CS:GO had around 400,000 – 450,000 average concurrent players at the end of 2019. And a year before that, its numbers were even lower. In fact, the further back we go, the lower the numbers get. And on average, we can see that after the game started to gain steam, its number of average concurrent players was somewhere between 300,000 and 400,000.
Of course, whenever you lose a huge amount in a short period of time, the alarm bell starts ringing: “What am I doing wrong?!” But if you look at the situation in context, it’s obvious that CS:GO isn’t dying at all. If anything, it’s growing at a slow pace: two steps forward, one and a half steps back.
Hopefully, the number will stabilize somewhere around 500,000. That would mean that the community has a player base of around 10 million.
IEM Cologne Viewership
Intel Extreme Masters Cologne 2021 was a huge event that featured the best 24 teams in the world and offered $1 million in prizes. The tournament had a total of 9 competitive days spread across almost 2 weeks. And its viewership numbers were not bad for the current situation we are in. Consider this: there were no fans present inside the venue and the entire spectacle had to be created by the two teams. But despite that, 843,000 people watch the Grand Final and the number of average concurrent viewers throughout the event was 235,000.
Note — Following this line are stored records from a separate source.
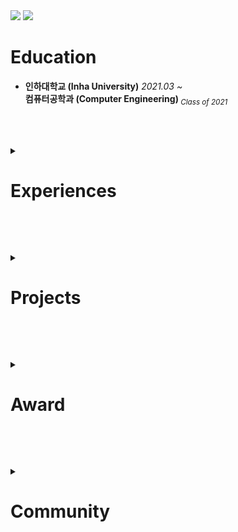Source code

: <!-- <a href="연결 링크"><img src="https://img.shields.io/badge/브랜드 이름-색상 코드?style=flat-square&logo=브랜드이름&logoColor=white"/></a> -->
<!-- https://simpleicons.org/ -->

<!--
<a href="https://labs.openai.com/s/9YrLTClNHE3tzsuqHPAr8TU3">
  <img src="/profile_img.png" align="right" width="50%"
     alt="a photo of a yellow cat from behind in front of computer, coding">
</a>
-->

<span>
  <!-- 
  <a href="mailto:kimeunhang@inha.edu" target="3776AB"><img src="https://img.shields.io/badge/Gmail-EA4335?style=flat-square&logo=Gmail&logoColor=white"/></a>
  -->
  <a href="https://kr.linkedin.com/in/%EC%9D%80%ED%96%89-%EA%B9%80-442362214?trk=public_profile_browsemap" target="3776AB"><img src="https://img.shields.io/badge/LinkedIn-0A66C2?style=flat-square&logo=LinkedIn&logoColor=white"/></a>
  <!--
  <a href="https://kimbank.github.io"><img src="https://img.shields.io/badge/GitHub Pages-222222?style=flat-square&logo=GitHub Pages&logoColor=white"/></a>
  -->
  <!--
  <a href="https://kimbank.tistory.com/"><img src="https://img.shields.io/badge/Tistory-000000?style=flat-square&logo=Tistory&logoColor=white"/></a>
  -->
  <a href="https://blog.naver.com/banlxx"><img src="https://img.shields.io/badge/Blog-03C75A?style=flat-square&logo=Naver&logoColor=white"/></a>
</span>

<!--
<h1 class="--INTRODUCE--">
  Intro
</h1>

<strong>Name : 김은행 (Kim Eunhang)</strong>

<strong>Birth : 2001.</strong>


<br><br>
-->


<h1 class="--EDUCATION--">
  Education
</h1>
<ul>
  <li>
    <strong>인하대학교 (Inha University)</strong>
    <i>2021.03 ~ </i><br>
    <strong>컴퓨터공학과 (Computer Engineering) </strong><i><sub>Class of 2021</sub></i><br>
<!--     <details>
      <summary><i><sub>original major, before change of major</sub></i></summary>
      <sub><i>2021.03 ~ 2022.03</i><br>
      경제학과 (Economics)<br></sub>
    </details> -->
  </li>
</ul>


<br><br>
<!-- ⬤◯ -->
<!--
<h1 class="--SKILLS--">
  Skills
</h1>
<table>
  <tr>
    <td>
      <ul>
        <h2>AI</h2>
        <li>
          <h4>Python</h4>
          ⬤◯◯◯◯ [1/5]<br><br>
        </li>
        <li>
          <h4>Tensorflow</h4>
          ⬤◯◯◯◯ [1/5]<br><br>
        </li>
        <img src="/bumper.png" width="100%"/>
      </ul>
    </td>
    <td>
      <ul>
        <h2>BE</h2>
        <li>
          <h4>MySQL</h4>
          ⬤◯◯◯◯ [1/5]<br><br>
        </li>
        <li>
          <h4>Spring (Java)</h4>
          ⬤◯◯◯◯ [1/5]<br><br>
        </li>
        <img src="/bumper.png" width="100%"/>
      </ul>
    </td>
    <td>
      <ul>
        <h2>Collab</h2>
        <li>
          <h4>Git</h4>
          ⬤⬤⬤⬤◯ [4/5]<br><br>
        </li>
        <dd>
          <h4>&nbsp</h4>
          &nbsp<br><br>
        </dd>
        <img src="/bumper.png" width="100%"/>
      </ul>
    </td>
  </tr>
</table>


<br><br> -->


<details class="--EXPERIENCES--">
  <summary><h1>Experiences</h1></summary>
  <ul>
    <li>
      <h3>인하대학교 분산 네트워크 시스템 연구실 (Inha University - Distributed Network System Lab.)</h3>
      <i>2024.04 ~ 2024.12</i><br>
      <strong>학부연구생 인턴쉽 (Undergraduate Student Researcher · Internship)</strong><br>
      <a href="https://dnslab-inha.github.io/">dnslab-inha.github.io ⇗</a><br><br>
      <code>Intern</code>, <code>Computer Network</code><br>
    </li>
<!--     <li>
      <h3>인하대학교 감성인공지능 연구실 (Inha University - Affective AI Lab.)</h3>
      <i>2022.06 ~ 2023.02</i><br>
      <strong>학부연구생 인턴쉽 (Undergraduate Student Researcher · Internship)</strong><br>
      <a href="https://affctiv.ai/">affctiv.ai ⇗</a><br><br>
      <code>Intern</code>, <code>Artificial Intelligence</code><br>
    </li> -->
  </ul>
</details>


<br><br>


<details class="--PROJECTS--">
  <summary><h1>Projects</h1></summary>
  <ul>
    <li>
      <h3>당신의 연애정보회사, 온리유</h3>
      <i>2023.04 ~ 2024.03</i><br>
      <strong>개발총괄</strong><br>
      <br>
      44개 조건과 편지를 수집하여, 수집된 모든 정보들을 바탕으로 모든 남·여 유저들에 대한 적합도를 계산하여 적합한 쌍에 대해 매칭을 공개하는 서비스 개발
      FE, BE, DB에 대한 개발을 총괄하여 운영 가능한 서비스를 구현, MVP 이후에는 기존 FastAPI를 NestJS로 MySQL을 MongoDB로 리뉴얼 및 이관 진행
      가입자 1,300명, 제안한 매칭 17,000쌍, 성사된 매칭 1,000쌍 (2024.06 기준)<br>
      <br>
      서비스 페이지: <a href="https://onlyou.co.kr/">onlyou.co.kr ⇗</a><br>
      창업보육 선정: <a href="https://www.startupstation.co.kr/company/%EC%9E%84%ED%8C%A9%ED%8A%B8%20%ED%81%AC%EB%9E%98%ED%94%84%ED%8A%B8">KUBS Startup Station 츄츄 16기 임팩트크래프트 ⇗</a><br>
      <br>
      FE. <code>Next.js</code><br>
      BE. <code>FastAPI</code>, <code>NestJS</code><br>
      DB. <code>MySQL</code>, <code>MongoDB</code><br>
      ETC. <code>Jenkins</code>, <code>Nginx</code><br>
    </li>
  </ul>
</details>


<br><br>


<details class="--AWARD--">
  <summary><h1>Award</h1></summary>
  <ul>
    <li>
      <h3>2023 Startup Express Winter Season 창업경진대회 - <a href="">장려상</a></h3>
      <details open="true">
        <summary>발행: 고려대학교 경영대학 · 2023년 12월</summary>
        <br><strong>당신의 연애정보회사, 온리유</strong><br>
        <br>
        44개 조건과 편지를 수집하여, 수집된 모든 정보들을 바탕으로 모든 남·여 유저들에 대한 적합도를 계산하여 적합한 쌍에 대해 매칭을 공개하는 서비스 개발 <br>
        가입자 1,300명, 제안한 매칭 17,000쌍, 성사된 매칭 1,000쌍 (2024.06 기준)
        <a href="https://www.startupstation.co.kr/company/%EC%9E%84%ED%8C%A9%ED%8A%B8%20%ED%81%AC%EB%9E%98%ED%94%84%ED%8A%B8">KUBS Startup Station 츄츄 16기 임팩트크래프트 ⇗</a><br>
        <a href=""></a><br><br>
        <strong><i>
          제 2023-창업 24호<br>
          스타트업 연구원장
        </i></strong>
      </details>
      <code>Next.js</code>, <code>FastAPI</code><br>
    </li><br>
    <li>
      <h3>2022 인하 발명아이디어 경진대회 — <a href="https://drive.google.com/file/d/14PXVgyY50LKVqji6asRa6XkOS3dJu2Mi/view?usp=sharing">대상</a></h3>
      <details open="true">
        <summary>발행: 인하대학교 공과대학 · 2022년 9월</summary>
        <br><strong>장마철 침수차량 방지 및 차량 침수사고 대비 기술 시뮬레이션</strong><br>
        위 기술을 모바일 및 데스크탑 환경의 웹에서 체험해 볼 수 있도록 시뮬레이션 웹페이지 개발<br>
        <a href="https://kimbank.github.io/2022-Eureka">kimbank.github.io/2022-Eureka ⇗</a><br>
        <a href="https://www.inha.ac.kr/kr/952/subview.do?&enc=Zm5jdDF8QEB8JTJGYmJzJTJGa3IlMkYxMSUyRjMyMzI2JTJGYXJ0Y2xWaWV3LmRvJTNG">Award Ceremony ⇗</a><br><br>
        <strong><i>
          인하제 2022-0456호<br>
          인하대학교 총장 조명우
        </i></strong>
      </details>
      <code>Three.js</code>, <code>Static Web</code><br>
    </li><br>
    <li>
      <h3>2021 INHA Creative Changer 프로젝트 — <a href="https://drive.google.com/file/d/1DDlGOPiZ3p7G0GwTyxNuSP1Hhnc3LdBC/view?usp=sharing">대상</a></h3>
      <details open="true">
        <summary>발행: 인하대학교 교수학습개발센터 · 2022년 1월</summary>
        <br><strong>치안과 환경 문제 해소를 위한 스마트 가로등</strong><br>
        아두이노 프로그래밍을 통해 디스플레이가 부착된 가로등 프로토타이핑<br><br>
        <strong><i>
          인하제 2021-0568호<br>
          인하대학교 총장 조명우
        </i></strong>
      </details>
      <code>Imbedded</code>, <code>Prototyping</code><br>
    </li>
  </ul>
</details>


<br><br>


<details class="--COMMUNITY--">
  <summary><h1>Community</h1></summary>
  <ul>
    <li>
      <h3>Google Developer Student Clubs — Lead</h3>
      <details open="true">
        <summary><i>2022-2023</i></summary>
        <br>GDSC Inha University Lead.<br>
        GDSC Inha University Core. (2021-2022)<br>
        GDSC Inha University Member. (2021)<br><br>
        <a href="https://gdsc.inha.ac.kr"><img src="https://img.shields.io/badge/Site-4285F4?style=flat-square&logo=Google-Home&logoColor=white"/></a>
        <a href="https://github.com/GDSCINHA"><img src="https://img.shields.io/badge/Github-181717?style=flat-square&logo=Github&logoColor=white"/></a>
        <a href="https://www.instagram.com/gdsc.inha/"><img src="https://img.shields.io/badge/Instagram-E4405F?style=flat-square&logo=Instagram&logoColor=white"/></a>
      </details>
    </li>
  </ul>
</details>


<br><br>


<!--


<details class="--CERTIFICATE--">
  <summary><h1>Certificate</h1></summary>
  None
</details>

<br><br>


<a href="https://codeforces.com/profile/banlxx">
  <img src="https://raw.githubusercontent.com/kimbank/cf-stats/main/output/light_card.svg#gh-dark-mode-only" align="right" width="48%" />
</a><br>
<a href="https://leetcode.com/kimeunhang/">
  <img src="https://leetcard.jacoblin.cool/kimeunhang?ext=heatmap" align="left" width="48%" />
</a>

.

<pre align="center">


██╗  ██╗ ██╗ ███╗   ███╗     ██████╗   █████╗  ███╗   ██╗ ██╗  ██╗
██║ ██╔╝ ██║ ████╗ ████║     ██╔══██╗ ██╔══██╗ ████╗  ██║ ██║ ██╔╝
█████╔╝  ██║ ██╔████╔██║     ██████╔╝ ███████║ ██╔██╗ ██║ █████╔╝ 
██╔═██╗  ██║ ██║╚██╔╝██║     ██╔══██╗ ██╔══██║ ██║╚██╗██║ ██╔═██╗ 
██║  ██╗ ██║ ██║ ╚═╝ ██║     ██████╔╝ ██║  ██║ ██║ ╚████║ ██║  ██╗
╚═╝  ╚═╝ ╚═╝ ╚═╝     ╚═╝     ╚═════╝  ╚═╝  ╚═╝ ╚═╝  ╚═══╝ ╚═╝  ╚═╝
</pre>

-->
Under normal conditions, these numbers would have been 50 – 100% higher. We know this because of the viewership results of CS:GO Majors in 2019, when the player base was much lower than today. For example, IEM Katowice Major 2019 had 1.2 million viewers for the Grand Final and close to 400,000 average concurrent users overall.
The way things are going right now, it’s going to be another year until we go back to normal. Some organizations might lose their patience but I think the big players understand that esports isn’t going away any time soon. And if it hadn’t been for the ongoing global problems, the industry would have experienced tremendous growth over the past year and a half.
In the long run, 2020 and 2021 will look like a bump in the road. And they certainly won’t end the successful run that esports has had over the past 10 years.